2) Protect your passwords
Regarding all your other passwords, we urge you to create long, unique passwords for each login. Duplicate passwords create massive risk because once one institution you've logged into is hacked (Equifax, Yahoo, Facebook) so is any other account you've used those credentials for. For example, a study by Google in 2017 estimated that 10 - 25% of the 1.9 Billion passwords available for sale on digital black markets could still access Google accounts.
We recommend 1Password to store and retrieve your unique passwords.
3) Use 2FA
Two-factor authentication is essential for digital security, let alone crypto security. It is important to differentiate two-factor authentication from two-step verification; the latter is vulnerable because it involves sending a one time passcode to your phone number, generally through SMS. If someone has ported your phone number they can intercept your messages and two-step codes, whereas bypassing two-factor authentication requires physically having the unlocked phone with the 2FA app in hand. Organizations like Apple and Coinbase have automatically upgraded their customers from two-step verification to two-factor authentication, and you should take the same precaution for all major services.
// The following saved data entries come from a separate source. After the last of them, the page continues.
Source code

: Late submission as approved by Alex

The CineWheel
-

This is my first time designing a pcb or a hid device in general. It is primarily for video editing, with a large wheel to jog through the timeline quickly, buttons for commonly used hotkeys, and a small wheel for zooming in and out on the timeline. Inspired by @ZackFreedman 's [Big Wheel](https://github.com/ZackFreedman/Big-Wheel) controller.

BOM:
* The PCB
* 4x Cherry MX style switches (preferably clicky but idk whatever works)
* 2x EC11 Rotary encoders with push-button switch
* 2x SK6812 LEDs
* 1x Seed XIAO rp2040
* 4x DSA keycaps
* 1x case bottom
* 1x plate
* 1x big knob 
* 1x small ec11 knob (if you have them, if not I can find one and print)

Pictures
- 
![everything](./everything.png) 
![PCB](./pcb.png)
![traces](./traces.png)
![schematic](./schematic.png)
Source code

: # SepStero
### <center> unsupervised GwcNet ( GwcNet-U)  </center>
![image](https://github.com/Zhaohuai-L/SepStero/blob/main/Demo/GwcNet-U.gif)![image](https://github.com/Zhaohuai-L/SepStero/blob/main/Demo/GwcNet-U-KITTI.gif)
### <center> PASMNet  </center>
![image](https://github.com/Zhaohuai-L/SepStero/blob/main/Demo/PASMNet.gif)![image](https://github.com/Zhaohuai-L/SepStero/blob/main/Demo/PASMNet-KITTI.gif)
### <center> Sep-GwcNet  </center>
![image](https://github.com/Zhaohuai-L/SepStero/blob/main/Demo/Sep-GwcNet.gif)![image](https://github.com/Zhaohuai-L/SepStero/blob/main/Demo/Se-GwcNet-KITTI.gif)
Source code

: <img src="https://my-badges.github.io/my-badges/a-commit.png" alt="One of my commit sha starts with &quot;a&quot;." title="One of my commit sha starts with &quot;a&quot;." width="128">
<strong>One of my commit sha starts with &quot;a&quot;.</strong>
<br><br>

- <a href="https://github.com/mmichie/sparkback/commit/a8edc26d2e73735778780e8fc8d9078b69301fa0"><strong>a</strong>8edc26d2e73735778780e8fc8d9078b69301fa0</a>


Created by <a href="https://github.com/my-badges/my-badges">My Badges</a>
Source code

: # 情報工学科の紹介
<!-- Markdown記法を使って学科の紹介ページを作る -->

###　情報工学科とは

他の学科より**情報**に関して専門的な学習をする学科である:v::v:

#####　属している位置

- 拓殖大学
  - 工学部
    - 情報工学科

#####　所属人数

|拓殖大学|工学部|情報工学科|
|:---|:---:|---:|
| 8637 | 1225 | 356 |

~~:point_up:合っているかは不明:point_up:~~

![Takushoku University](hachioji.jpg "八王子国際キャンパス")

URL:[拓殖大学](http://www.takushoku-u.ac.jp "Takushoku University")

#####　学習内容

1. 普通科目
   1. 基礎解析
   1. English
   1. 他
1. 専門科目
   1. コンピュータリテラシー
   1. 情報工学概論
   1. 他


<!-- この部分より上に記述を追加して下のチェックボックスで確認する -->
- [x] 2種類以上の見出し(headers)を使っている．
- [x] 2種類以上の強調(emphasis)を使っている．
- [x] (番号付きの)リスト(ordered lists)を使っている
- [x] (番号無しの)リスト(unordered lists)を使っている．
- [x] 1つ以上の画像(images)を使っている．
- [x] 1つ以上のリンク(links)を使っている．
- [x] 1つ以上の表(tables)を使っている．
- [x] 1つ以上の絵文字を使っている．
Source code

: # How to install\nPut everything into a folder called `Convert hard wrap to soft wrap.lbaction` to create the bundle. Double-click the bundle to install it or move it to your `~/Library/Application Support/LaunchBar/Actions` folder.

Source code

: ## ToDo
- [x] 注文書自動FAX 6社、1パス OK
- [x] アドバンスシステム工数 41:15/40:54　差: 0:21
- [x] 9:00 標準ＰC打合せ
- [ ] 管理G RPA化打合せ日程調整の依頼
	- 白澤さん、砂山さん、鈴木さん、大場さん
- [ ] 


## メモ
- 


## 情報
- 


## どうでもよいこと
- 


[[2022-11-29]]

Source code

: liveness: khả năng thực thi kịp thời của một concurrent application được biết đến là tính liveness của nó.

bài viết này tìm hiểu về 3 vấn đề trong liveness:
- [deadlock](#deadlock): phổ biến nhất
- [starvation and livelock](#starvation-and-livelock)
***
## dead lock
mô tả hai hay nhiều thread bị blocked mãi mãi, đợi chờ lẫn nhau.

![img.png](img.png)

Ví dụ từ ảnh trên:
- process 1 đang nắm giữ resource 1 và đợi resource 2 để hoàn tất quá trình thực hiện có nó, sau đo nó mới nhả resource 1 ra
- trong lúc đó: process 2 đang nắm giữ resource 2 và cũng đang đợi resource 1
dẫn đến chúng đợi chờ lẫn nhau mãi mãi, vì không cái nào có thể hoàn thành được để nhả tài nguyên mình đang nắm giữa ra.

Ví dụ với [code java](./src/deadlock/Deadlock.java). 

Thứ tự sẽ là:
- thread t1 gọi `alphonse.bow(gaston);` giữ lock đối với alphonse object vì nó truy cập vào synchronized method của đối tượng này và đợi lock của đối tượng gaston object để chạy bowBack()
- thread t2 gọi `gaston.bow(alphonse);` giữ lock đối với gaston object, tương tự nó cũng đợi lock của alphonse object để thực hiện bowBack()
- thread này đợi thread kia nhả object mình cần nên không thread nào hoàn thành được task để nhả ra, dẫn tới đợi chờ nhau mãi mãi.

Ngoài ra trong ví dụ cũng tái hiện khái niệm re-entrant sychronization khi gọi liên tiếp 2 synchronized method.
Note: Be sure to store your 2FA seed keys offline and somewhere safe, as if you lose your phone (and access to Google Auth) without the 2FA backups, you're in trouble.
4) Use a VPN
Rather than connecting directly to your ISP, a Virtual Private Network allows you to first establish an encrypted, private connection with the VPN server. All your ISP can see is that you’re connected to a VPN. If that VPN is located in a different country, it will seem as if you were located in that country, which can be beneficial for privacy and accessing blocked sites. Use a good VPN service, especially when you’re using public WiFi.
5) Email securely
Your email can be used to access many accounts as it is often the fallback for password recovery. It is essential to use a unique password and 2FA on your email account. Don't use your primary email credentials for trivial or weird stuff; you may even want to create a separate email account for logins and interactions you'd like to keep especially secure.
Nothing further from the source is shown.